Para Angelo, o país está indo contra o espírito do mutirão que a presidência tenta emplacar ao negar, por ação ou omissão, condições mínimas de as pessoas pagarem preços razoáveis em Belém.

"A crise que a gente está vivendo agora, que é uma coisa inédita na história da UNFCCC, é resultado do desleixo do governo brasileiro. Não precisaríamos ter chegado neste ponto. Belém é uma cidade incrível, mas agora a gente não vai mais conseguir fazer esta COP super legal e super inclusiva", analisa o membro do OC. 

Ao sabor do mercado

Mario Tito Almeida, pesquisador da Universidade da Amazônia (Unama), estuda o assunto e se preocupa com o cenário. Ele afirma que os preços altos expressam a pouca oferta de leitos na cidade e lamenta a falta de planejamento.

"Houve uma ausência de negociação do governo estadual com empresários do setor hoteleiro para facilitar o acesso. Era interessante ter uma espécie de acordo, para ter uma média de preços, mas isso não aconteceu", diz Almeida à DW. 

Segundo a análise do pesquisador, que coordena um grupo de estudos focado nos preparativos para a COP30, a situação foi deixada ao sabor do mercado e atende ao interesse dos empresários. O governo estadual não deveria ficar alheio à crise e montar um gabinete de emergência, sugere.

"Isso atrapalha a perspectiva de termos uma COP com vozes que nunca ou pouco são ouvidas, de termos delegações de países mais pobres. A gente se preocupa que isso seja uma forma de elitizar o evento", pontua Almeida.

Ao mesmo tempo em que identifica os empecilhos, Almeida teme que setores do país estejam atuando nos bastidores na tentativa de levar a COP para a região Sudeste, alegando que Belém não teria capacidade de organizar um evento dessa magnitude.

"Temos problemas, mas Baku [no Azerbaijão, sede da COP29] também teve. Não se pode generalizar as críticas porque isso aprofunda o abismo já existente. Os empresários aqui deveriam ter a visão que, atendendo bem agora, com preços justos, os visitantes voltarão mais vezes", sugere Almeida.

Questionado, o governo do Pará não respondeu à reportagem.

Organização afirma que Belém já tem leitos suficientes

Nesta sexta-feira, após a coletiva de Corrêa do Lago, o jornal Folha de S.Paulo noticiou que a cidade de Belém já tem leitos suficientes para abrigar a COP30.

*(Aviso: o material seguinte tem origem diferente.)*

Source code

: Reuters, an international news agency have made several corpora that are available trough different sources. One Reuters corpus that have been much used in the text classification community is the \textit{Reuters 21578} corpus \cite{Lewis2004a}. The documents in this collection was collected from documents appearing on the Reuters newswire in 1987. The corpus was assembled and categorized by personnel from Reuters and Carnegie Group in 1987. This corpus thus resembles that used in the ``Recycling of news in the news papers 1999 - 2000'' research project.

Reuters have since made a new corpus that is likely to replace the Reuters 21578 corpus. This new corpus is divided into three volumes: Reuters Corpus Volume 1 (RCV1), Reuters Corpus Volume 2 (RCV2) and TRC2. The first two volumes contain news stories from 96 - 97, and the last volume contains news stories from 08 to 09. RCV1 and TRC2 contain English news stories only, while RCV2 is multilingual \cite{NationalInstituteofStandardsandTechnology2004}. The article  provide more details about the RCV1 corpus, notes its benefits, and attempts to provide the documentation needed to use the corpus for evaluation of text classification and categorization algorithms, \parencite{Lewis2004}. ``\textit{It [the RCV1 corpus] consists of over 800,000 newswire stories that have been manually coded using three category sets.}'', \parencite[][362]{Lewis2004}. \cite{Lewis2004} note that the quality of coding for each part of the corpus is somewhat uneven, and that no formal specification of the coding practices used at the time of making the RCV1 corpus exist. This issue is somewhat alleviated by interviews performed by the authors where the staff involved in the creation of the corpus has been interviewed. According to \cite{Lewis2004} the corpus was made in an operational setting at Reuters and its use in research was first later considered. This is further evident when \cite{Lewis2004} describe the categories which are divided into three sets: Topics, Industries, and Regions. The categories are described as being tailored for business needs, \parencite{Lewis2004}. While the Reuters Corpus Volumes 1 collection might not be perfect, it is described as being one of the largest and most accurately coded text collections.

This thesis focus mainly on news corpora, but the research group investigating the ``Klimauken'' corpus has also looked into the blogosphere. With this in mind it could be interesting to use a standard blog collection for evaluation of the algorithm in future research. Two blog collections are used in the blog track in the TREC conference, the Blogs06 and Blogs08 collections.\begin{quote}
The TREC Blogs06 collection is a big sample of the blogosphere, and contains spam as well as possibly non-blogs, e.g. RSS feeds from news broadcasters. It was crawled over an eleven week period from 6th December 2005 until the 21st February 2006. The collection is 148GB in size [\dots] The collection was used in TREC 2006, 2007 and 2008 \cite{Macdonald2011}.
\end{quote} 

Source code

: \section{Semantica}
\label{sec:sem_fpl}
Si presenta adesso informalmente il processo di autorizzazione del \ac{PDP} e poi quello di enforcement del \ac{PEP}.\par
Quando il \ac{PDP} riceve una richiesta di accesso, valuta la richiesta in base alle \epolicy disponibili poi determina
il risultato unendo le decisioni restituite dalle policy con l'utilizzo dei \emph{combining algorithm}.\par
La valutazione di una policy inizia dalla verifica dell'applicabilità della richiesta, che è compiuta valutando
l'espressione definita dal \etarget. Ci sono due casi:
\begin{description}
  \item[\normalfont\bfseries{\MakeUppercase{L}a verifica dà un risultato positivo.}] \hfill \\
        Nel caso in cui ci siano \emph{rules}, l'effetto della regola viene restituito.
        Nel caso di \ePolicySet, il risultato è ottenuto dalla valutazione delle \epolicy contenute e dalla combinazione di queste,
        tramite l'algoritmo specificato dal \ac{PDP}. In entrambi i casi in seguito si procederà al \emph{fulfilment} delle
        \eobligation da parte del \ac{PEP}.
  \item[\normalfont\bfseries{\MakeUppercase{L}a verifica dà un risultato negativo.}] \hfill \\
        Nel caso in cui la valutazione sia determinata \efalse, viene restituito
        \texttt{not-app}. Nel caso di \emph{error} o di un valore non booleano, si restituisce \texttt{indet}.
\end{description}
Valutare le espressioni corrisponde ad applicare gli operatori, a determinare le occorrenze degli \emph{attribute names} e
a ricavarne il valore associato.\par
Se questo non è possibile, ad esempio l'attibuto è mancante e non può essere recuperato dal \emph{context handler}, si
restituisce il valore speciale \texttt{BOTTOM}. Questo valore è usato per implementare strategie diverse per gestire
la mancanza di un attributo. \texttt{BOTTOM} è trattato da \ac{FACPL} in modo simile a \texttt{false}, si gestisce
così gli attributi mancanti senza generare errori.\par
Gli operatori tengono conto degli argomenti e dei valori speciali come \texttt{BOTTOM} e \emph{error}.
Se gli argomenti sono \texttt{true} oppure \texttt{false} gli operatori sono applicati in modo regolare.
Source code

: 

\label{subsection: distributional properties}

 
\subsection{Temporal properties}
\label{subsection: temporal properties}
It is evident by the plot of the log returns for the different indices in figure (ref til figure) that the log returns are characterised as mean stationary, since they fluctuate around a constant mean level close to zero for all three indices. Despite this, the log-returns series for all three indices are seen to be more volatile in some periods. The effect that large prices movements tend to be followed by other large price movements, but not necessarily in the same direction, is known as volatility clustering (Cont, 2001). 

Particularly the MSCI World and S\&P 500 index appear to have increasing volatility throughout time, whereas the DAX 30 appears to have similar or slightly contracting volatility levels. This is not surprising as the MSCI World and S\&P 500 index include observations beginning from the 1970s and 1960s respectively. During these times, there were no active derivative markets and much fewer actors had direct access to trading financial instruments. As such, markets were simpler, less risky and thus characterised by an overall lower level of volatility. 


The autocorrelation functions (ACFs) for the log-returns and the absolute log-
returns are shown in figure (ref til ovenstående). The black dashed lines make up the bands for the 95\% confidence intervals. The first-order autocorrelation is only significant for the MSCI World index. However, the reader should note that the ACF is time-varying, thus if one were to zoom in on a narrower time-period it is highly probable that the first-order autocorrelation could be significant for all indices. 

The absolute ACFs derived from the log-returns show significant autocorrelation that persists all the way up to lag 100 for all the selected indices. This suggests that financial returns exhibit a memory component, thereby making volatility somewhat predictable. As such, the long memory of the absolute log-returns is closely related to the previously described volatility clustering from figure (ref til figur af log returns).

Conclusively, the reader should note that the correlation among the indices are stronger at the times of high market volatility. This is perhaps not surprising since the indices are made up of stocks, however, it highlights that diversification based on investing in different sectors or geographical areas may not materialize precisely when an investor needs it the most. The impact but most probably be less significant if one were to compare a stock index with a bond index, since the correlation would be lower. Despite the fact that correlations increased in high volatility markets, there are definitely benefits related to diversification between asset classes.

Nas contas da organização do evento, há pouco mais de 53 mil leitos disponíveis – suficiente, portanto, para acomodar os 50 mil visitantes esperados para novembro.

Os cálculos da COP30, porém, também consideram acomodações na região metropolitana. Dos 53 mil leitos, 14,5 mil são em hotéis, 6 mil em navios de cruzeiro, 10 mil em imóveis particulares oferecidos por imobiliárias e outros 22,4 mil pela plataforma Airbnb.